The last time I felt and held Emperor Gum moths
There were two of them – a female and a male
Crawling on my arms where my father put them
When I woke up after camping in the Brindabellas.
I was only four – and the moths were bigger
Than both my hands held together mothlike
Clasping at the thumbs – their bodies thick
As my father’s own thumbs or the fat cigars
He sometimes smoked – the eyespots
On their forewings reminding me of owls.
It’s the quiver of their wings I remember most –
And how their bodies seemed like incarnations
Of the scent of Eucalyptus.
Now – fifty years later
One comes to the window with wings still crimped
From breaking out of pupa – fatly battering
Against the bright-lit window – bashing through
Spider webs – hurling his stubby thorax against the panes.

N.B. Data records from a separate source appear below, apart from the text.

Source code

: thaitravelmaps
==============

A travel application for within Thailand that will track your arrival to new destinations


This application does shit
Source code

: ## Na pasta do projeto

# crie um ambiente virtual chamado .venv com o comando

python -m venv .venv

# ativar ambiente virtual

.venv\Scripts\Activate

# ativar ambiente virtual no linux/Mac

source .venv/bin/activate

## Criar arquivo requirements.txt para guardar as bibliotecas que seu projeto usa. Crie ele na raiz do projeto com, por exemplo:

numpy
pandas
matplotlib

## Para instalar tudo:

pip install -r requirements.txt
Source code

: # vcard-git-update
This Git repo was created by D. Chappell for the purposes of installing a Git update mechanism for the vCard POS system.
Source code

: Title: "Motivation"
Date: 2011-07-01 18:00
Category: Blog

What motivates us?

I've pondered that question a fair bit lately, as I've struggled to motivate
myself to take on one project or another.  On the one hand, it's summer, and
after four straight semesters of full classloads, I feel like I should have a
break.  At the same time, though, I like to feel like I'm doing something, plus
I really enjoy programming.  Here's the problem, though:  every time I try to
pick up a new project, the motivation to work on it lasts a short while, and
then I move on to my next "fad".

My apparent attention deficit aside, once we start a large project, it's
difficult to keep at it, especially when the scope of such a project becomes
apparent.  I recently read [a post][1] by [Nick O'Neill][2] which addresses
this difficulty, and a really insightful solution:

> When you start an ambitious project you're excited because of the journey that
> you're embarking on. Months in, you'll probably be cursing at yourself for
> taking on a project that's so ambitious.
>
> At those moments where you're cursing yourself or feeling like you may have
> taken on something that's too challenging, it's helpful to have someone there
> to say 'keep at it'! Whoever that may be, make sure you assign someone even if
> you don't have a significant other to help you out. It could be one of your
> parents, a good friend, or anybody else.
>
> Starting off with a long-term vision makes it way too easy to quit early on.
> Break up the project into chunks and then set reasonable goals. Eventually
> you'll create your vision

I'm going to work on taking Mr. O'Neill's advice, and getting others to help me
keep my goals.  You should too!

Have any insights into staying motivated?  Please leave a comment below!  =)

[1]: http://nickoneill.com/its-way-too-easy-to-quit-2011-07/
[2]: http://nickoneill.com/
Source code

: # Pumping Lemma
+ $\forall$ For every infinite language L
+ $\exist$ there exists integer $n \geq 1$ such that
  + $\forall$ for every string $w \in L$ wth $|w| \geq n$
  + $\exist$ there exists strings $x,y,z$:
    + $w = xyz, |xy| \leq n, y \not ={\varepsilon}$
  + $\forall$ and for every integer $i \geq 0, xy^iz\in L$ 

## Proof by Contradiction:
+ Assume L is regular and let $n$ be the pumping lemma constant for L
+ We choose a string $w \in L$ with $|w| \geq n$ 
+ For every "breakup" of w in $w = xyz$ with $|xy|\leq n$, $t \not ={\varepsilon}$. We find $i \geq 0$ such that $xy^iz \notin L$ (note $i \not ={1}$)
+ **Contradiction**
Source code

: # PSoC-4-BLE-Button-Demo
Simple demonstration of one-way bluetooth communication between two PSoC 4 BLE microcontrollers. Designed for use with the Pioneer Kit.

It takes me time to catch him – he is frantic – his flapping
Drastic – those false eyes flashing – an artificial blinking
With the slapping of the wings. Frightened spiders dash
For cover – their webs asunder – and suddenly the moth
Drops into my palm as if in surrender. I cup my hands
About him – trying not to smear the scales as he clutches
At my jumper. I hunch and rush with him – away from light
Off into the trees amid darkness and kamikaze swarms
Of fungus gnats drowning themselves in the wet of my eyes
And flying up my nostrils. I try to get the moth
To cling close to a trunk – but he drops to ground
And folds himself into a leaf – sits awhile – then flies –
And he has made me four again – entranced
By that glimpse of reddish feathered antennae
And the mad smashing flash of those stark unseeing eyes.